Eating in silence may be awkward, but helpful. A study shows background noise can affect how sweet or salty we find foods. So the less distracted you are, the more you savour flavours and the less you eat. Dining out? Sit as far from the string quartet as you can.
When it comes to your centrepiece, swap flowers for a bowl of green apples. Studies found overweight people who sniffed these before each meal lost about 27kg over six months because the brain was tricked into thinking it had eaten. Sneaky.
Beware candlelit dinners! When the lighting’s dim, people linger over food longer, which can lead to overeating, says Prof Brian Wansink, a consumer behaviour expert. The trick? Blow them out before your main course.

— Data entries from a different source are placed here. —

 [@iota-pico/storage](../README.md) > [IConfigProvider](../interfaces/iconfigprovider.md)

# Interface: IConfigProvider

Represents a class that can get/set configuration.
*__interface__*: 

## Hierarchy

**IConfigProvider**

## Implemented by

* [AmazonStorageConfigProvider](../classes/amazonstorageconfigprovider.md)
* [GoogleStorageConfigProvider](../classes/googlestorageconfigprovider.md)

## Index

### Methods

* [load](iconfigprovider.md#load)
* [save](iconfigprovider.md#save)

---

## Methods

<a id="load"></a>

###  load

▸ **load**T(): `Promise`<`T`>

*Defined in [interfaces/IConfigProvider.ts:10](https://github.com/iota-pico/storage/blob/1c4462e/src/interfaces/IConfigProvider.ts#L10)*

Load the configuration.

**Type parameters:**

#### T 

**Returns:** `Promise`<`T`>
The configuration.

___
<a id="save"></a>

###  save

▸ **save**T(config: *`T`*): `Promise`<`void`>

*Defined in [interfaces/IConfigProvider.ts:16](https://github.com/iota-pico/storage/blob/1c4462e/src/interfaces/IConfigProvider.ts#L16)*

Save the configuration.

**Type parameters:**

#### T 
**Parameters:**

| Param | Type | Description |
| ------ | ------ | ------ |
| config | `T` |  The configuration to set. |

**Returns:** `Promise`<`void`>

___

The evidence is clear: science has found you can up weight loss by choosing ceramic serving bowls over glass ones, with a study showing women ate 71 percent more out of transparent bowls than opaque ones. That applies to see-through lunchboxes too.
Those giant serving spoons may be speedy, but they could also be causing your weight gain. A study found people who used 100ml serving spoons ate nearly 15 percent more food than those who used 60ml spoons, proving the smaller the spoon, the less you’ll eat.